But my dad was livid. By the time we got home, the rain had let up and the ditch wasn’t carrying as much steam as it had when it was at full-throated flow during the deluge. He grabbed me by the arm and marched me down to the intersection, and instructed me to crawl into the freshly douched culvert to retrieve the red plastic sled, my would-be African Queen.

Of course, I resisted with tears and terror — it’s one thing to see a rabid muskrat from a safe distance, but willfully crawling into their lair in search of a marooned snow sled … no thank you, sir. No. Thank. You.

But I had to “learn a lesson,” you know. I had to own my actions and take responsibility for them. I remember crawling into the corrugated culvert, it’s bottom coated in slippery algae, certainly on my way to face down a predatory, child-eating muskrat. I was the wildebeest trying to swim the river while the croc lay in wait.

Through tears, I looked back over my shoulder at my father. I could only make out his silhouette against the suddenly clear evening sky, the light of his flashlight shining in my face.

“Do you see it yet?” he asked, directing the beam beyond me into the endless chasm. “Do you see the sled?”

I turned and crawled deeper into the tunnel of doom, certain that my next steps would deliver me into the jaws of a rabies-ridden rodent, and that another trip the doctor was inevitable. If I survived, of course. I crawled a few more feet into the culvert, largely blind. My father’s flashlight beam couldn’t penetrate the blackness that seemed to go on forever. Then, I sobbed with relief as my hand touched the sled, a red plastic number that had managed to lodge itself against a mass of mud and grass.

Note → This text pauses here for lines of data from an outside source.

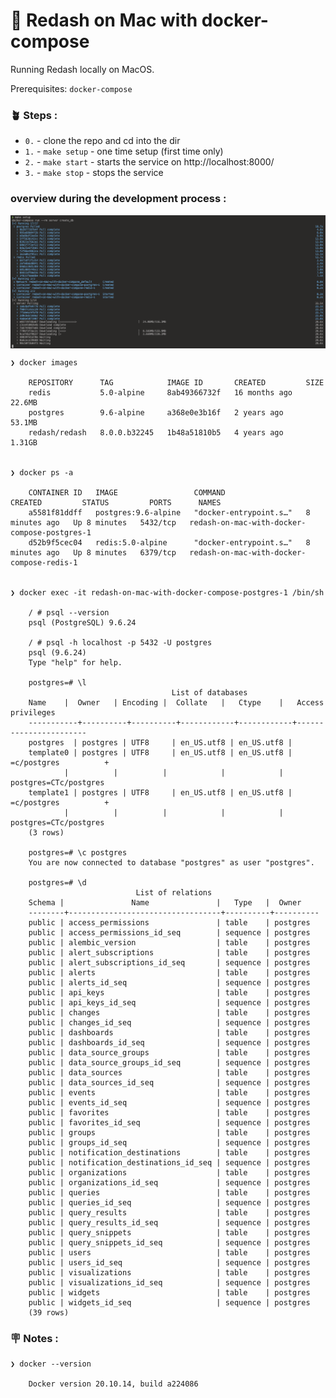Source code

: # &#x1F6A9; Redash on Mac with docker-compose

Running Redash locally on MacOS.

Prerequisites: `docker-compose`

### &#x1FAB4; Steps :

- `0.` -  clone the repo and cd into the dir
- `1.` -  `make setup` - one time setup (first time only)
- `2.` -  `make start` - starts the service on http://localhost:8000/
- `3.` -  `make stop` - stops the service

### overview during the development process :

<p align="center">
    <img src="./gambar-petunjuk/ss_step_1.png" alt="ss_step" style="display: block; margin: 0 auto;">
</p>

    ❯ docker images

        REPOSITORY      TAG            IMAGE ID       CREATED         SIZE
        redis           5.0-alpine     8ab49366732f   16 months ago   22.6MB
        postgres        9.6-alpine     a368e0e3b16f   2 years ago     53.1MB
        redash/redash   8.0.0.b32245   1b48a51810b5   4 years ago     1.31GB


    ❯ docker ps -a

        CONTAINER ID   IMAGE                 COMMAND                  CREATED         STATUS         PORTS      NAMES
        a5581f81ddff   postgres:9.6-alpine   "docker-entrypoint.s…"   8 minutes ago   Up 8 minutes   5432/tcp   redash-on-mac-with-docker-compose-postgres-1
        d52b9f5cec04   redis:5.0-alpine      "docker-entrypoint.s…"   8 minutes ago   Up 8 minutes   6379/tcp   redash-on-mac-with-docker-compose-redis-1


    ❯ docker exec -it redash-on-mac-with-docker-compose-postgres-1 /bin/sh

        / # psql --version
        psql (PostgreSQL) 9.6.24

        / # psql -h localhost -p 5432 -U postgres
        psql (9.6.24)
        Type "help" for help.

        postgres=# \l
                                        List of databases
        Name    |  Owner   | Encoding |  Collate   |   Ctype    |   Access privileges   
        -----------+----------+----------+------------+------------+-----------------------
        postgres  | postgres | UTF8     | en_US.utf8 | en_US.utf8 | 
        template0 | postgres | UTF8     | en_US.utf8 | en_US.utf8 | =c/postgres          +
                |          |          |            |            | postgres=CTc/postgres
        template1 | postgres | UTF8     | en_US.utf8 | en_US.utf8 | =c/postgres          +
                |          |          |            |            | postgres=CTc/postgres
        (3 rows)

        postgres=# \c postgres 
        You are now connected to database "postgres" as user "postgres".

        postgres=# \d
                                List of relations
        Schema |               Name               |   Type   |  Owner   
        --------+----------------------------------+----------+----------
        public | access_permissions               | table    | postgres
        public | access_permissions_id_seq        | sequence | postgres
        public | alembic_version                  | table    | postgres
        public | alert_subscriptions              | table    | postgres
        public | alert_subscriptions_id_seq       | sequence | postgres
        public | alerts                           | table    | postgres
        public | alerts_id_seq                    | sequence | postgres
        public | api_keys                         | table    | postgres
        public | api_keys_id_seq                  | sequence | postgres
        public | changes                          | table    | postgres
        public | changes_id_seq                   | sequence | postgres
        public | dashboards                       | table    | postgres
        public | dashboards_id_seq                | sequence | postgres
        public | data_source_groups               | table    | postgres
        public | data_source_groups_id_seq        | sequence | postgres
        public | data_sources                     | table    | postgres
        public | data_sources_id_seq              | sequence | postgres
        public | events                           | table    | postgres
        public | events_id_seq                    | sequence | postgres
        public | favorites                        | table    | postgres
        public | favorites_id_seq                 | sequence | postgres
        public | groups                           | table    | postgres
        public | groups_id_seq                    | sequence | postgres
        public | notification_destinations        | table    | postgres
        public | notification_destinations_id_seq | sequence | postgres
        public | organizations                    | table    | postgres
        public | organizations_id_seq             | sequence | postgres
        public | queries                          | table    | postgres
        public | queries_id_seq                   | sequence | postgres
        public | query_results                    | table    | postgres
        public | query_results_id_seq             | sequence | postgres
        public | query_snippets                   | table    | postgres
        public | query_snippets_id_seq            | sequence | postgres
        public | users                            | table    | postgres
        public | users_id_seq                     | sequence | postgres
        public | visualizations                   | table    | postgres
        public | visualizations_id_seq            | sequence | postgres
        public | widgets                          | table    | postgres
        public | widgets_id_seq                   | sequence | postgres
        (39 rows)

### &#x1FAA7; Notes : 

    ❯ docker --version

        Docker version 20.10.14, build a224086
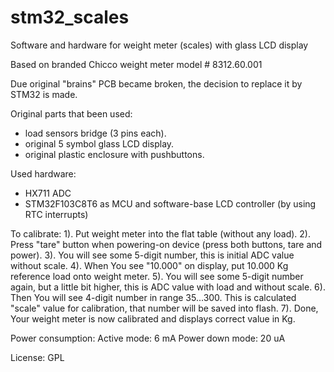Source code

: # stm32_scales

Software and hardware for weight meter (scales) with glass LCD display

Based on branded Chicco weight meter model # 8312.60.001

Due original "brains" PCB became broken, the decision to replace
it by STM32 is made.

Original parts that been used:
 * load sensors bridge (3 pins each).
 * original 5 symbol glass LCD display.
 * original plastic enclosure with pushbuttons.

Used hardware:
 * HX711 ADC
 * STM32F103C8T6 as MCU and software-base LCD controller (by using RTC interrupts)

To calibrate:
 1). Put weight meter into the flat table (without any load).
 2). Press "tare" button when powering-on device (press both buttons, tare and power).
 3). You will see some 5-digit number, this is initial ADC value without scale.
 4). When You see "10.000" on display, put 10.000 Kg reference load onto weight meter.
 5). You will see some 5-digit number again, but a little bit higher, this is ADC value with load and without scale.
 6). Then You will see 4-digit number in range 35...300. This is calculated "scale" value for calibration, that number will be saved into flash.
 7). Done, Your weight meter is now calibrated and displays correct value in Kg.


Power consumption:
Active mode: 6 mA
Power down mode: 20 uA

License: GPL

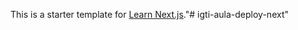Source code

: This is a starter template for [Learn Next.js](https://nextjs.org/learn)."# igti-aula-deploy-next" 
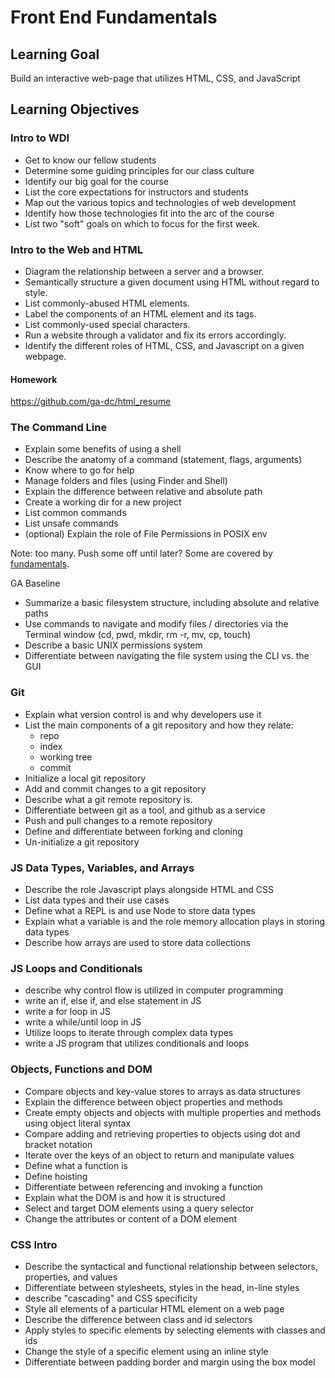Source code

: # Front End Fundamentals

## Learning Goal
Build an interactive web-page that utilizes HTML, CSS, and JavaScript

## Learning Objectives

### Intro to WDI
- Get to know our fellow students
- Determine some guiding principles for our class culture
- Identify our big goal for the course
- List the core expectations for instructors and students
- Map out the various topics and technologies of web development
- Identify how those technologies fit into the arc of the course
- List two "soft" goals on which to focus for the first week.

### Intro to the Web and HTML
- Diagram the relationship between a server and a browser.
- Semantically structure a given document using HTML without regard to style.
- List commonly-abused HTML elements.
- Label the components of an HTML element and its tags.
- List commonly-used special characters.
- Run a website through a validator and fix its errors accordingly.
- Identify the different roles of HTML, CSS, and Javascript on a given webpage.

#### Homework
https://github.com/ga-dc/html_resume

### The Command Line

- Explain some benefits of using a shell
- Describe the anatomy of a command (statement, flags, arguments)
- Know where to go for help
- Manage folders and files (using Finder and Shell)
- Explain the difference between relative and absolute path
- Create a working dir for a new project
- List common commands
- List unsafe commands
- (optional) Explain the role of File Permissions in POSIX env

Note: too many.  Push some off until later? Some are covered by [fundamentals](http://fundamentals.generalassemb.ly/01_chapter/intro.html).

GA Baseline
- Summarize a basic filesystem structure, including absolute and relative paths
- Use commands to navigate and modify files / directories via the Terminal window (cd, pwd, mkdir, rm -r, mv, cp, touch)
- Describe a basic UNIX permissions system
- Differentiate between navigating the file system using the CLI vs. the GUI


### Git
- Explain what version control is and why developers use it
- List the main components of a git repository and how they relate:
  - repo
  - index
  - working tree
  - commit
- Initialize a local git repository
- Add and commit changes to a git repository
- Describe what a git remote repository is.
- Differentiate between git as a tool, and github as a service
- Push and pull changes to a remote repository
- Define and differentiate between forking and cloning
- Un-initialize a git repository

### JS Data Types, Variables, and Arrays
- Describe the role Javascript plays alongside HTML and CSS
- List data types and their use cases
- Define what a REPL is and use Node to store data types
- Explain what a variable is and the role memory allocation plays in storing data types
- Describe how arrays are used to store data collections

### JS Loops and Conditionals
- describe why control flow is utilized in computer programming
- write an if, else if, and else statement in JS
- write a for loop in JS
- write a while/until loop in JS
- Utilize loops to iterate through complex data types
- write a JS program that utilizes conditionals and loops

### Objects, Functions and DOM

- Compare objects and key-value stores to arrays as data structures
- Explain the difference between object properties and methods
- Create empty objects and objects with multiple properties and methods using object literal syntax
- Compare adding and retrieving properties to objects using dot and bracket notation
- Iterate over the keys of an object to return and manipulate values
- Define what a function is
- Define hoisting
- Differentiate between referencing and invoking a function
- Explain what the DOM is and how it is structured
- Select and target DOM elements using a query selector
- Change the attributes or content of a DOM element

### CSS Intro
- Describe the syntactical and functional relationship between selectors, properties, and values
- Differentiate between stylesheets, styles in the head, in-line styles
- describe "cascading" and CSS specificity
- Style all elements of a particular HTML element on a web page
- Describe the difference between class and id selectors
- Apply styles to specific elements by selecting elements with classes and ids
- Change the style of a specific element using an inline style
- Differentiate between padding border and margin using the box model
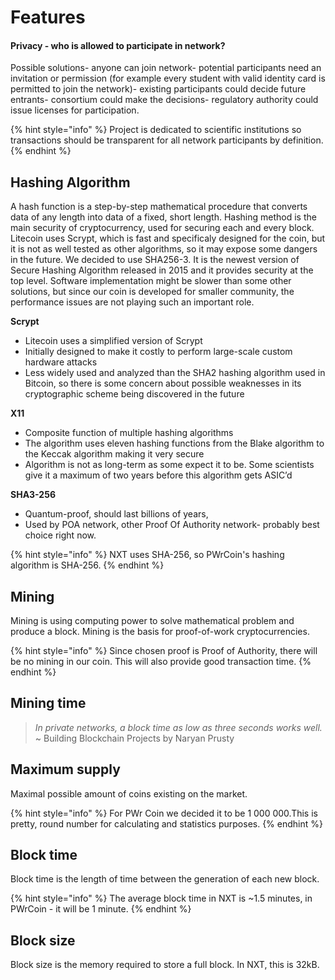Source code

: # Features

#### Privacy - who is allowed to participate in network?

Possible solutions- anyone can join network- potential participants need an invitation or permission \(for example every student with valid identity card is permitted to join the network\)- existing participants could decide future entrants- consortium could make the decisions- regulatory authority could issue licenses for participation.

{% hint style="info" %}
Project is dedicated to scientific institutions so transactions should be transparent for all network participants by definition.
{% endhint %}

## Hashing Algorithm

A hash function is a step-by-step mathematical procedure that converts data of any length into data of a fixed, short length. Hashing method is the main security of cryptocurrency, used for securing each and every block. Litecoin uses Scrypt, which is fast and specificaly designed for the coin, but it is not as well tested as other algorithms, so it may expose some dangers in the future. We decided to use SHA256-3. It is the newest version of Secure Hashing Algorithm released in 2015 and it provides security at the top level. Software implementation might be slower than some other solutions, but since our coin is developed for smaller community, the performance issues are not playing such an important role.

**Scrypt**

* Litecoin uses a simplified version of Scrypt
* Initially designed to make it costly to perform large-scale custom hardware attacks
* Less widely used and analyzed than the SHA2 hashing algorithm used in Bitcoin, so there is some concern about possible weaknesses in its cryptographic scheme being discovered in the future

**X11**

* Composite function of multiple hashing algorithms
* The algorithm uses eleven hashing functions from the Blake algorithm to the Keccak algorithm making it very secure
* Algorithm is not as long-term as some expect it to be. Some scientists give it a maximum of two years before this algorithm gets ASIC’d

**SHA3-256**

* Quantum-proof, should last billions of years,
* Used by POA network, other Proof Of Authority network- probably best choice right now.

{% hint style="info" %}
NXT uses SHA-256, so PWrCoin's hashing algorithm is SHA-256.
{% endhint %}

## Mining

Mining is using computing power to solve mathematical problem and produce a block. Mining is the basis for proof-of-work cryptocurrencies.

{% hint style="info" %}
Since chosen proof is Proof of Authority, there will be no mining in our coin. This will also provide good transaction time.
{% endhint %}

## Mining time

> _In private networks, a block time as low as three seconds works well._ ~ Building Blockchain Projects by Naryan Prusty

## Maximum supply

Maximal possible amount of coins existing on the market. 

{% hint style="info" %}
For PWr Coin we decided it to be 1 000 000.This is pretty, round number for calculating and statistics purposes.
{% endhint %}

## Block time

Block time is the length of time between the generation of each new block. 

{% hint style="info" %}
The average block time in NXT is ~1.5 minutes, in PWrCoin - it will be 1 minute.
{% endhint %}

##  Block size

Block size is the memory required to store a full block. In NXT, this is 32kB.  




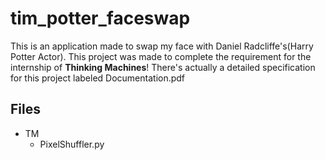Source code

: # tim_potter_faceswap
This is an application made to swap my face with Daniel Radcliffe's(Harry Potter Actor).
This project was made to complete the requirement for the internship of **Thinking Machines**!
There's actually a detailed specification for this project labeled Documentation.pdf

## Files
* TM
    * PixelShuffler.py

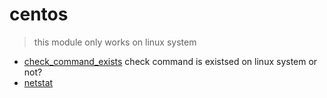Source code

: ﻿# centos


> this module only works on linux system

+ [check_command_exists](centos/check_command_exists.1) check command is existsed on linux system or not?
+ [netstat](centos/netstat.1) 
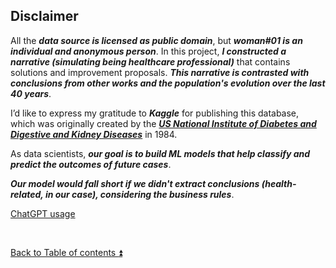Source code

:## Disclaimer

All the ***data source is licensed as public domain***, but ***woman#01 is an individual and anonymous person***. In this project, ***I constructed a narrative (simulating being healthcare professional)*** that contains solutions and improvement proposals. ***This narrative is contrasted with conclusions from other works and the population's evolution over the last 40 years***.

I’d like to express my gratitude to ***Kaggle*** for publishing this database, which was originally created by the [***US National Institute of Diabetes and Digestive and Kidney Diseases***](https://www.kaggle.com/datasets/uciml/pima-indians-diabetes-database) in 1984.

As data scientists, ***our goal is to build ML models that help classify and predict the outcomes of future cases***.

***Our model would fall short if we didn't extract conclusions (health-related, in our case), considering the business rules***.

 
[ChatGPT usage](CHATGPT_USAGE.md)

<p><br></p>

[Back to Table of contents :arrow_double_up:](README.md/#table-of-contents)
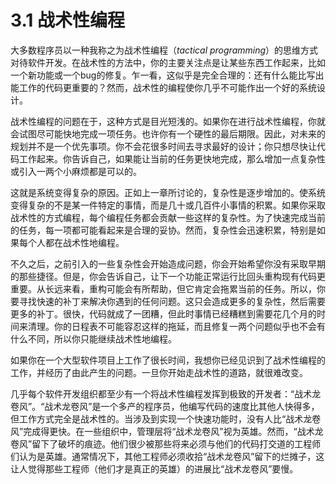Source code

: # 3.1 战术性编程

大多数程序员以一种我称之为战术性编程（_tactical programming_）的思维方式对待软件开发。在战术性的方法中，你的主要关注点是让某些东西工作起来，比如一个新功能或一个bug的修复。乍一看，这似乎是完全合理的：还有什么能比写出能工作的代码更重要的？然而，战术性的编程使你几乎不可能作出一个好的系统设计。

战术性编程的问题在于，这种方式是目光短浅的。如果你在进行战术性编程，你就会试图尽可能快地完成一项任务。也许你有一个硬性的最后期限。因此，对未来的规划并不是一个优先事项。你不会花很多时间去寻求最好的设计；你只想尽快让代码工作起来。你告诉自己，如果能让当前的任务更快地完成，那么增加一点复杂性或引入一两个小麻烦都是可以的。

这就是系统变得复杂的原因。正如上一章所讨论的，复杂性是逐步增加的。使系统变得复杂的不是某一件特定的事情，而是几十或几百件小事情的积累。如果你采取战术性的方式编程，每个编程任务都会贡献一些这样的复杂性。为了快速完成当前的任务，每一项都可能看起来是合理的妥协。然而，复杂性会迅速积累，特别是如果每个人都在战术性地编程。

不久之后，之前引入的一些复杂性会开始造成问题，你会开始希望你没有采取早期的那些捷径。但是，你会告诉自己，让下一个功能正常运行比回头重构现有代码更重要。从长远来看，重构可能会有所帮助，但它肯定会拖累当前的任务。所以，你要寻找快速的补丁来解决你遇到的任何问题。这只会造成更多的复杂性，然后需要更多的补丁。很快，代码就成了一团糟，但此时事情已经糟糕到需要花几个月的时间来清理。你的日程表不可能容忍这样的拖延，而且修复一两个问题似乎也不会有什么不同，所以你只能继续战术性地编程。

如果你在一个大型软件项目上工作了很长时间，我想你已经见识到了战术性编程的工作，并经历了由此产生的问题。一旦你开始走战术性的道路，就很难改变。

几乎每个软件开发组织都至少有一个将战术性编程发挥到极致的开发者：“战术龙卷风”。“战术龙卷风”是一个多产的程序员，他编写代码的速度比其他人快得多，但工作方式完全是战术性的。当涉及到实现一个快速功能时，没有人比“战术龙卷风”完成得更快。在一些组织中，管理层将“战术龙卷风”视为英雄。然而，“战术龙卷风”留下了破坏的痕迹。他们很少被那些将来必须与他们的代码打交道的工程师们认为是英雄。通常情况下，其他工程师必须收拾“战术龙卷风”留下的烂摊子，这让人觉得那些工程师（他们才是真正的英雄）的进展比“战术龙卷风”要慢。&#x20;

“You got it?” My dad asked. I sobbed again, my hands gripping the sled furiously.

“I got it!” I shouted.

“Well, come on out. Mom’s got dinner ready.”

Just like that, the old man’s anger had shifted. I’d retrieved my sunken river craft, made up for my mistake. It would be nice to say I “learned my lesson,” but truth be told, as soon as I exited the culvert without having my face eaten off by a muskrat, I was already doing that algebra that fearless 7-year-old adventures do, and trying like hell to figure out why the sled, which floated just fine with nobody in it sunk like a rock the second I boarded the vessel. I reached up and felt the bandage on my forehead. Surely there was a lesson to be learned, but I was struggling to figure out what it was.

That night over salmon loaf — my mother dependably cooked about a dozen dishes over the course of my childhood, and salmon loaf was a recurring item on the menu — I remember concocting the next day’s adventures and trying to figure out what would, indeed, float with me in it.

My dad, I recall, described the retrieval of the sled and talked a lot about how I’d learned my lesson. I’d show him. I lived on the ditch. As a kid, adventure topped lessons at every turn.

Maybe, I thought, if I got lucky, it would rain again.